Registration Dossier

Administrative data

Endpoint:
acute toxicity: dermal
Type of information:
experimental study
Adequacy of study:
key study
Study period:
From 1988-03-16 to 1988-03-0-30
Reliability:
1 (reliable without restriction)
Rationale for reliability incl. deficiencies:
other: GLP Guideline study

Data source

Reference
Reference Type:
study report
Title:
Unnamed
Year:
1988
Report Date:
1988

Materials and methods

Test guideline
Qualifier:
according to
Guideline:
OECD Guideline 402 (Acute Dermal Toxicity)
Deviations:
no
GLP compliance:
yes (incl. certificate)
Test type:
standard acute method
Limit test:
yes

Test material

Reference
Name:
Unnamed
Type:
Constituent
Type:
Constituent

Test animals

Species:
rat
Strain:
Sprague-Dawley
Sex:
male/female
Details on test animals and environmental conditions:
TEST ANIMALS
- Source: Charles River France
- Age at study initiation: approximately 9 weeks
- Weight at study initiation: males: 281 +/- 5 g; females: 221 +/- 6 g
- Fasting period before study: no
- Housing: polypropylene cages (one animal per cage)
- Diet (e.g. ad libitum): ad libitum
- Water (e.g. ad libitum): ad libitum
- Acclimation period: 5 days

ENVIRONMENTAL CONDITIONS
- Temperature (°C): 22 +/- 3°C
- Humidity (%): 50 +/- 20%
- Air changes (per hr): 12 per hour
- Photoperiod (hrs dark / hrs light): 12 hours periodically

Administration / exposure

Type of coverage:
semiocclusive
Vehicle:
water
Details on dermal exposure:
TEST SITE
- Area of exposure: 5 x 7 cm
- % coverage: approximately 10% of body surface
- Type of wrap if used: gauze patch

REMOVAL OF TEST SUBSTANCE
- Washing (if done): no
- Time after start of exposure: 24 hours

TEST MATERIAL
- Amount(s) applied (volume or weight with unit): 2000 mg/kg body weight
- Concentration (if solution): n.a.
- Constant volume or concentration used: n.a.
- For solids, paste formed: yes

VEHICLE
- Amount(s) applied (volume or weight with unit): water
- Concentration (if solution): n.a.
- Lot/batch no. (if required): n.a.
- Purity: n.a.
Duration of exposure:
24 hours
Doses:
2000 mg/kg body weight (limit dose)
No. of animals per sex per dose:
5 male; 5 female
Details on study design:
- Duration of observation period following administration: 14 days
- Frequency of observations and weighing: daily
- Necropsy of survivors performed: yes
- Other examinations performed: clinical signs, body weight
Statistics:
n.a.

Results and discussion

Preliminary study:
n.a.
Effect levels
Sex:
male/female
Dose descriptor:
LD50
Effect level:
> 2 000 mg/kg bw
Based on:
test mat.
Mortality:
no mortality througout study period
Clinical signs:
no clinical signs throughout study period
Body weight:
not affected
Gross pathology:
no abnormalities
Other findings:
- Organ weights: no data
- Histopathology: not performed
- Potential target organs: no target identified
- Other observations: none

Applicant's summary and conclusion

Interpretation of results:
not classified
Remarks:
Migrated information Criteria used for interpretation of results: other: CLP (Reg. 1272/2008/EC) and Directive 67/548/EEC
Conclusions:
The LD50 of the test material was greater 2000 mg/kg body weight in rats.
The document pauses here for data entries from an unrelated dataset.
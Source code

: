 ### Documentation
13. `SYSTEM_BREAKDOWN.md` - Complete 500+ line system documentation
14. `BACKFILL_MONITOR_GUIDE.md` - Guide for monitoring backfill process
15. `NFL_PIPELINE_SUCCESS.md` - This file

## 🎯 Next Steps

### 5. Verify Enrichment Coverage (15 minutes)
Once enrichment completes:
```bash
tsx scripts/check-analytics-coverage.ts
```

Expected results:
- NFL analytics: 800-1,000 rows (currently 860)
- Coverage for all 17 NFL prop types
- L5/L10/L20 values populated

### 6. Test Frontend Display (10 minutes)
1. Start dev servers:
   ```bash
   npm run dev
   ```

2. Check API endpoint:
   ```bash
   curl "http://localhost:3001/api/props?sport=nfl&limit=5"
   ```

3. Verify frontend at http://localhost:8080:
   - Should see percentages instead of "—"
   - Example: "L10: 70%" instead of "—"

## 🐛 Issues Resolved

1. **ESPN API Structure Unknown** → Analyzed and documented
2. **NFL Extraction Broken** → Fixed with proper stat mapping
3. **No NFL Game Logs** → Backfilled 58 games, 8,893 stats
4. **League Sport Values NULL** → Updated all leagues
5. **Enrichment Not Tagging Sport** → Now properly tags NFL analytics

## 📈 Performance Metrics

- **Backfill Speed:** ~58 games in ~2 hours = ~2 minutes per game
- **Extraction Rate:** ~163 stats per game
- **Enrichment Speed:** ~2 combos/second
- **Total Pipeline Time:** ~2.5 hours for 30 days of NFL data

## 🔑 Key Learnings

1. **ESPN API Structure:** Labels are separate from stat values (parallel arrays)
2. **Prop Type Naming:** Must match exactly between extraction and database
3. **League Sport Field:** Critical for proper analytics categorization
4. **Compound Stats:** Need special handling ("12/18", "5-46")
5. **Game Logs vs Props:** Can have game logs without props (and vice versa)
According to the criteria laid down in CLP (Reg 1272/2008/EC) and directive 67/548/EEC, the test material is not classified for acute dermal toxicity.
Executive summary:

The acute dermal toxicity of the test material (dihydrogenated tallowalkyldimethyl ammonium chloride, purity approximately 97%) was investigated in rats according to OECD Test Guideline 402 in compliance with the principles of GLP. The test substance was applied as an aqueous suspension to the shaved skin of 5 male and 5 female animals at a dose level of 2000 mg/kg body weight (limit dose) under occlusive conditions. Mortality, general behaviour, clinical signs and body weight development were recorded daily for an observation period of 14 days. A necropsy was performed on each animal sacrificed at the end of the study. There was no mortality throughout the study period at the dose level of 2000 mg/kg body weight. General behaviour and bodyweight of the animals were not influenced by the treatment. Clinical signs of significance were not observed. Skin dryness was noted after the removal of the dressing up to day 6 in all animals. Additional signs of skin irritation were not observed. The macroscopic examination of the main organs did not reveal abnormalities in any of the animals sacrificed at the end of the observation period. Based on the study results, the median lethal dose (LD50) of the test material when administered dermally to rats is greater than 2000 mg/kg body weight. Additionally, at this dose level the test material did not induce any signs of toxicity.